Null and Alternate Hypotheses
𝐻𝑜: There is no significant difference in the average number of deaths between different vehicle types. 𝐻𝑎: There is a significant difference in the average number of deaths between different vehicle types.
The Test
Crashes_1000 <- Crashes %>%
group_by(`VEHICLE TYPE CODE 1`) %>%
summarize(n = n()) %>%
filter(n > 1000) %>%
pull(`VEHICLE TYPE CODE 1`)
Crashes_filtered <- Crashes %>%
filter(`VEHICLE TYPE CODE 1` %in% Crashes_1000)model <- aov(`NUMBER OF PERSONS KILLED` ~ `VEHICLE TYPE CODE 1`, data = Crashes_filtered)
summary(model)## Df Sum Sq Mean Sq F value Pr(>F)

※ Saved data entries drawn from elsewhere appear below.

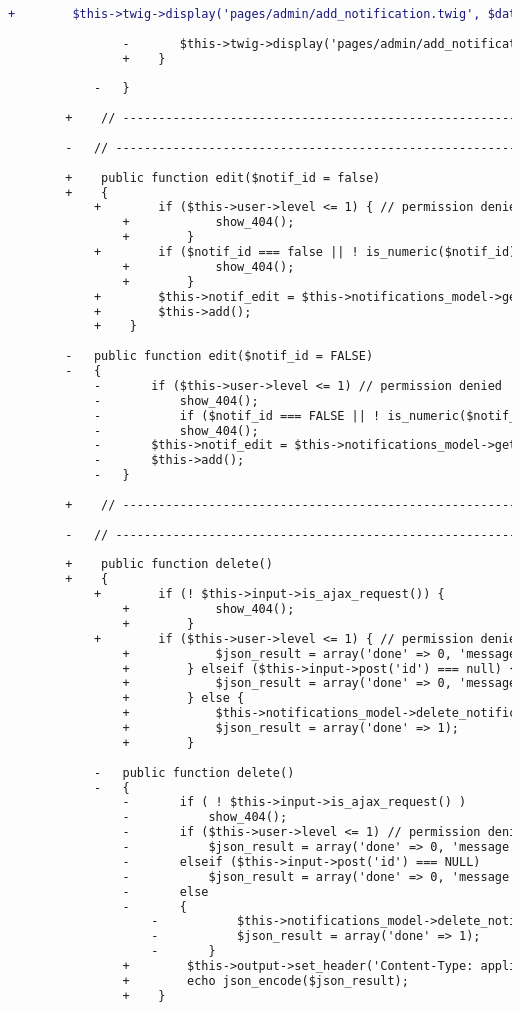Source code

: \begin{lstlisting}[language=diff, caption=Perubahan pada kode Notifications.php]
				+        $this->twig->display('pages/admin/add_notification.twig', $data);
				
				-		$this->twig->display('pages/admin/add_notification.twig', $data);
				+    }
			
			-	}
		
		+    // ------------------------------------------------------------------------
		
		-	// ------------------------------------------------------------------------
		
		+    public function edit($notif_id = false)
		+    {
			+        if ($this->user->level <= 1) { // permission denied
				+            show_404();
				+        }
			+        if ($notif_id === false || ! is_numeric($notif_id)) {
				+            show_404();
				+        }
			+        $this->notif_edit = $this->notifications_model->get_notification($notif_id);
			+        $this->add();
			+    }
		
		-	public function edit($notif_id = FALSE)
		-	{
			-		if ($this->user->level <= 1) // permission denied
			-			show_404();
			-			if ($notif_id === FALSE || ! is_numeric($notif_id))
			-			show_404();
			-		$this->notif_edit = $this->notifications_model->get_notification($notif_id);
			-		$this->add();
			-	}
		
		+    // ------------------------------------------------------------------------
		
		-	// ------------------------------------------------------------------------
		
		+    public function delete()
		+    {
			+        if (! $this->input->is_ajax_request()) {
				+            show_404();
				+        }
			+        if ($this->user->level <= 1) { // permission denied
				+            $json_result = array('done' => 0, 'message' => 'Permission Denied');
				+        } elseif ($this->input->post('id') === null) {
				+            $json_result = array('done' => 0, 'message' => 'Input Error');
				+        } else {
				+            $this->notifications_model->delete_notification($this->input->post('id'));
				+            $json_result = array('done' => 1);
				+        }
			
			-	public function delete()
			-	{
				-		if ( ! $this->input->is_ajax_request() )
				-			show_404();
				-		if ($this->user->level <= 1) // permission denied
				-			$json_result = array('done' => 0, 'message' => 'Permission Denied');
				-		elseif ($this->input->post('id') === NULL)
				-			$json_result = array('done' => 0, 'message' => 'Input Error');
				-		else
				-		{
					-			$this->notifications_model->delete_notification($this->input->post('id'));
					-			$json_result = array('done' => 1);
					-		}
				+        $this->output->set_header('Content-Type: application/json; charset=utf-8');
				+        echo json_encode($json_result);
				+    }
			

\end{lstlisting}
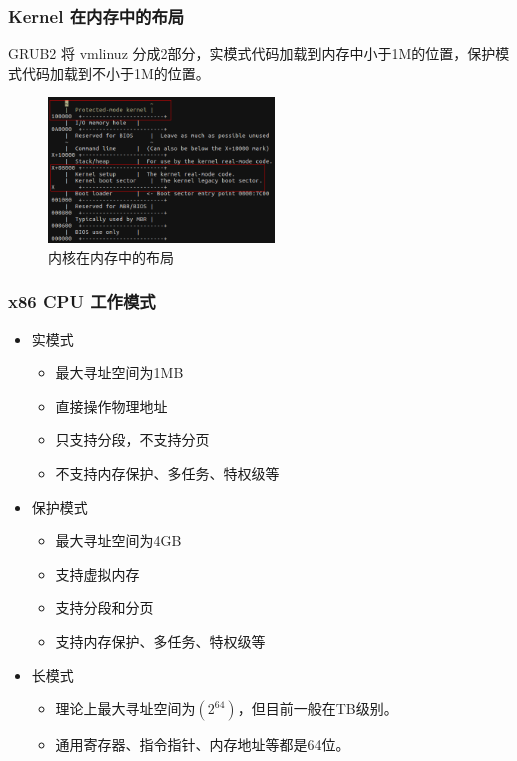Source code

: \documentclass{beamer}
\begin{document}
\begin{frame}[fragile]
    \frametitle{Kernel 在内存中的布局}

    GRUB2 将 vmlinuz 分成2部分，实模式代码加载到内存中小于1M的位置，保护模式代码加载到不小于1M的位置。

    \begin{figure}[htbp]
    \centering
    \includegraphics[width=6cm]{images/kernel_memory_layout.png}
    \caption{内核在内存中的布局}
    \end{figure}

\end{frame}

\begin{frame}
    \frametitle{x86 CPU 工作模式}

    \begin{itemize}
        \item 实模式
            \begin{itemize}
                \item 最大寻址空间为1MB
                \item 直接操作物理地址
                \item 只支持分段，不支持分页
                \item 不支持内存保护、多任务、特权级等
            \end{itemize}
        \item 保护模式
            \begin{itemize}
                \item 最大寻址空间为4GB
                \item 支持虚拟内存
                \item 支持分段和分页
                \item 支持内存保护、多任务、特权级等
            \end{itemize}
        \item 长模式
            \begin{itemize}
                \item 理论上最大寻址空间为$(2^{64})$，但目前一般在TB级别。
                \item 通用寄存器、指令指针、内存地址等都是64位。
            \end{itemize}
    \end{itemize}
\end{frame}
\end{document}
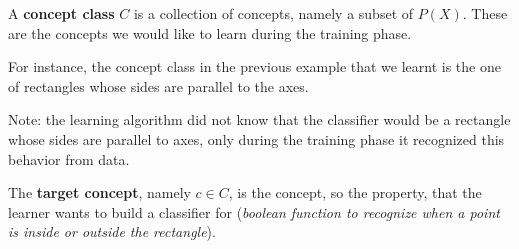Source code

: \begin{definition}[title = Concept class]
    A \textbf{concept class} $C$ is a collection of concepts, namely a subset of $P(X)$. These are the concepts we would like to learn during the training 
    phase. \vspace{7pt}

    For instance, the concept class in the previous example that we learnt is the one of rectangles whose sides are parallel to the axes. \vspace{7pt}

    Note: the learning algorithm did not know that the classifier would be a rectangle whose sides are parallel to axes, only during the training phase 
    it recognized this behavior from data. \vspace{7pt}

    The \textbf{target concept}, namely $c \in C$, is the concept, so the property, that the learner wants to build a classifier for (\textit{boolean function to 
    recognize when a point is inside or outside the rectangle}).
\end{definition}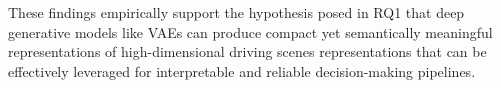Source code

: These findings empirically support the hypothesis posed in RQ1 that deep generative models like VAEs can produce compact yet semantically meaningful representations of high-dimensional driving scenes representations that can be effectively leveraged for interpretable and reliable decision-making pipelines.









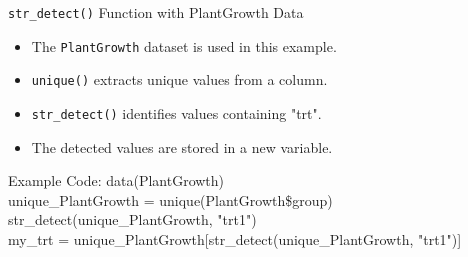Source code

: \documentclass{beamer}
\begin{document}
\begin{frame}{\texttt{str\_detect()} Function with PlantGrowth Data}
    \begin{itemize}
        \item The \texttt{PlantGrowth} dataset is used in this example.
        \item \texttt{unique()} extracts unique values from a column.
        \item \texttt{str\_detect()} identifies values containing "trt".
        \item The detected values are stored in a new variable.
    \end{itemize}

    
    \begin{block}{Example Code:}
     \quad data(PlantGrowth)\\
\quad unique\_PlantGrowth = unique(PlantGrowth\$group)\\
\quad str\_detect(unique\_PlantGrowth, "trt1")\\
\quad my\_trt = unique\_PlantGrowth[str\_detect(unique\_PlantGrowth, "trt1")] 
    \end{block}


\end{frame}
\end{document}
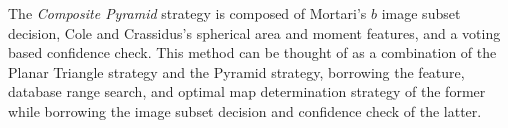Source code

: The \textit{Composite Pyramid} strategy is composed of Mortari's $b$ image subset decision, Cole and Crassidus's spherical area and moment features, and a voting based confidence check.
This method can be thought of as a combination of the Planar Triangle strategy and the Pyramid strategy, borrowing the feature, database range search, and optimal map determination strategy of the former while borrowing the image subset decision and confidence check of the latter.

%


%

## `VEHICLE TYPE CODE 1` 36 6.1 0.17061 111.3 <2e-16 ***
## Residuals 1959962 3004.1 0.00153
## ---
## Signif. codes: 0 '***' 0.001 '**' 0.01 '*' 0.05 '.' 0.1 ' ' 1
## 12260 observations deleted due to missingnessboxplot(`NUMBER OF PERSONS KILLED` ~ `VEHICLE TYPE CODE 1`, data = Crashes_filtered,
main = "Distribution of Number of Deaths by Vehicle Type",
xlab = "Vehicle Type",
ylab = "Number of Deaths",
col = "lightblue",
las=2, cex.axis = 0.6)
Explaination
The p-value of this anova test is less than 2e-16, meaning we reject the null hypothesis. This means that we can be 99% certain that there is a significant difference in the number of deaths that occur in accidents that have different vehicle types involved.
Correaltion
Research Question 4: Is there a relationship between the number of person injured in car accidents and the number of persons killed in car accidents?
Scatter Plot
plot(Crashes$`NUMBER OF PERSONS KILLED`, Crashes$`NUMBER OF PERSONS INJURED`,
xlab = "Number of Persons KILLED", ylab = "Number of Persons INJURED",
main = "Correlation between Number of Persons Killed and Number of Persons Injured")
abline(lm(Crashes$`NUMBER OF PERSONS KILLED` ~ Crashes$`NUMBER OF PERSONS INJURED`))
Linear regression
reg <- lm(Crashes$`NUMBER OF PERSONS INJURED` ~ Crashes$`NUMBER OF PERSONS KILLED`)
summary(reg)##
## Call:
## lm(formula = Crashes$`NUMBER OF PERSONS INJURED` ~ Crashes$`NUMBER OF PERSONS KILLED`)
##
## Residuals:
## Min 1Q Median 3Q Max
## -1.365 -0.298 -0.298 -0.298 42.702
##
## Coefficients:
## Estimate Std. Error t value Pr(>|t|)
## (Intercept) 0.2977570 0.0004893 608.52 <2e-16 ***
## Crashes$`NUMBER OF PERSONS KILLED` 0.2667885 0.0123001 21.69 <2e-16 ***
## ---
## Signif. codes: 0 '***' 0.001 '**' 0.01 '*' 0.05 '.' 0.1 ' ' 1
##
## Residual standard error: 0.6893 on 1987282 degrees of freedom
## (37 observations deleted due to missingness)
## Multiple R-squared: 0.0002367, Adjusted R-squared: 0.0002362
## F-statistic: 470.5 on 1 and 1987282 DF, p-value: < 2.2e-16The equation for the linear model is: NUMBER OF PERSONS INJURED = 0.2977570 + 0.2667885 * NUMBER OF PERSONS KILLED
The p-value for Number of Persons Killed is less than 2e-16 which indicates that the number of persons killed is statistically significant in predicting the number of persons injured in an accident. The R-squared value is only 0.0002367 however, implying a very weak positive correlation between the two variables, meaning there are other factors that most likely influence them than just each other.
Ethical Concerns
There are multiple ethical concerns that could arise from this dataset. This datset could be biased due to any type of under reporting or over reporting of certain kinds of accidents, such as minor fender benders going unreported while there is more attention given to large accidents. I also believe the accuracy of this dataset could be called into question due to the large number of missing values in it, making up nearly 30 percent of the data.
An ethical concern for this project is that the results of my EDA could be misused. My EDA revealed that accidents involed construction vehicles, bigger trucks like 18 wheelers, and motorcycles resulted in more deaths on average, which could lead a viewer of this project to raise safety concerns over these vehicles. However, based on the value of the averages themselves these vehicles do not cause even 1 extra death on average than any other vehicle type, meaning this data should not be used in any way to crack down on the safety of those types of vehicles.